The Astounding Science Fiction Anthology
- Cover of first edition (hardcover)
- Editor: John W. Campbell Jr.
- Illustrator: Leo Manso
- Language: English
- Genre: Science fiction anthology
- Publisher: Simon & Schuster
- Publication date: 1952
- Publication place: United States
- Media type: Print (hardback & paperback)
- Pages: xv + 585
- OCLC: 798620

= The Astounding Science Fiction Anthology =

The Astounding Science Fiction Anthology is a selection of stories from Astounding Science Fiction, chosen by the magazine's longtime editor John W. Campbell Jr. It was originally published in hardcover in 1952 by Simon & Schuster, and reprinted in various forms and editions over the next two decades.

==Contents==
- "Introduction", John W. Campbell Jr (1940)
- "Blowups Happen", Robert A. Heinlein, (1940)
- "Hindsight", Jack Williamson (1940)
- "Vault of the Beast", A. E. van Vogt (1940)
- "The Exalted", L. Sprague de Camp (1940)
- "Nightfall", Isaac Asimov (1941)
- "When the Bough Breaks," Henry Kuttner & C. L. Moore (1944)
- "Clash by Night", Henry Kuttner & C. L. Moore, (1943)
- "Invariant", John R. Pierce (1944)
- "First Contact", Murray Leinster (1945)
- "Meihem in ce Klasrum" (essay), W. K. Lessing (1946)
- "Hobbyist", Eric Frank Russell (1947)
- "E for Effort", T. L. Sherred (1947)
- "Child’s Play", William Tenn (1947)
- "Thunder and Roses", Theodore Sturgeon 1947
- "Late Night Final", Eric Frank Russell (1948)
- "Cold War", Kris Neville (1949)
- "Eternity Lost", Clifford D. Simak (1949)
- "The Witches of Karres", James H. Schmitz (1949)
- "Over the Top," Lester del Rey (1949)
- "Meteor", William T. Powers (1950)
- "Last Enemy", H. Beam Piper (1950)
- "Historical Note", Murray Leinster (1951)
- "Protected Species" H. B. Fyfe (1951)

"When The Bow Breaks" was published under the "Lewis Padgett" byline. "Clash By Night" was originally published under the "Lawrence O'Donnell" byline. "Meihem in ce Klasrum", a satirical piece, originally appeared under the "Dolton Edwards" pseudonym.

==Reception==
P. Schuyler Miller, reviewing the anthology in Astounding itself, noted that "none of these stories are dated [but] read as well today as they did when first published." He concluded that while the stories are "not the best stories" from the magazine, but were selected by Campbell because they "make a dynamic response to the need for change."

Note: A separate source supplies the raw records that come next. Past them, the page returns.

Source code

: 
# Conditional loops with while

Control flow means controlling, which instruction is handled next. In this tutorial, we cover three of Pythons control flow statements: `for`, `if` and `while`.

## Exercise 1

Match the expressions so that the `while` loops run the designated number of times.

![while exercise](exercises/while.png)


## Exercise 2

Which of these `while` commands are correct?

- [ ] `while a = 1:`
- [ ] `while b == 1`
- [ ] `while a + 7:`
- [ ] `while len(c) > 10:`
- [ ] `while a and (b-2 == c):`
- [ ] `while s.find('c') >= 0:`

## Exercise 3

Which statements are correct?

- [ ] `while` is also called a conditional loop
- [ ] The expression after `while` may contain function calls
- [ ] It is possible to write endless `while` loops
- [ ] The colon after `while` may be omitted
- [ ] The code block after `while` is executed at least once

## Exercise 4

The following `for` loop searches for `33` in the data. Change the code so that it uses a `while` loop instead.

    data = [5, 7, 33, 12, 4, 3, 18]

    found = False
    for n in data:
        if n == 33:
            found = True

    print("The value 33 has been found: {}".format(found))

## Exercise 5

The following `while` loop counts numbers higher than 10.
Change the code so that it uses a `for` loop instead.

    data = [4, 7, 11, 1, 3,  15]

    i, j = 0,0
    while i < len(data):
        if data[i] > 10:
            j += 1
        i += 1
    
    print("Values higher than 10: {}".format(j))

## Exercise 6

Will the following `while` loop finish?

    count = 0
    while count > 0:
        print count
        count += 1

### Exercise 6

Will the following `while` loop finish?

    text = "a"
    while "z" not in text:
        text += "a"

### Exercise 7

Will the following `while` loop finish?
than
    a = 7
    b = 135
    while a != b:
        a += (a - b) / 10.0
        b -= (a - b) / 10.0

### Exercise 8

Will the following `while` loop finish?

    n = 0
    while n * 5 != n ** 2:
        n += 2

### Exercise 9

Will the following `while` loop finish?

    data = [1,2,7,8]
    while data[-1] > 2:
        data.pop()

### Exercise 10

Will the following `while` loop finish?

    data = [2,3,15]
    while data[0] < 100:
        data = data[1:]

==Publishing history and variant editions==
Aside from a 1953 Science Fiction Book Club edition, the anthology has never been reprinted in its entirety. However, several abridged versions have been issued under various titles, as well as a pair of anthologies which together include all the stories from the original volume. The first abridged versions came from UK publisher Grayson & Grayson, in 1954, as The First Astounding Science Fiction Anthology (seven stories) and The Second Science Fiction Anthology (eight stories). Then in 1956 and 1957 Berkley Books issued two paperback selections. The first, with serial number G-41, had the same title as the original, 'The Astounding Science Fiction Anthology', but included only eight stories. This was re-released in 1967 under the title Selections From the Astounding Science Fiction Anthology. The second Berkley anthology, which had serial number G-47, was Astounding Tales of Space and Time; this selected another seven stories. Berkley included five stories not printed in the Grayson versions of the anthology, and omitted five that Grayson did print. Finally, in 1964 and 1965, Four Square printed a third version, again in two volumes, and with the same titles as the Grayson books: The First Astounding Science Fiction Anthology and The Second Astounding Science Fiction Anthology. The first volume contained eleven stories, and the second twelve stories; this version reprinted everything from the original 1952 one-volume edition except for Campbell's introduction.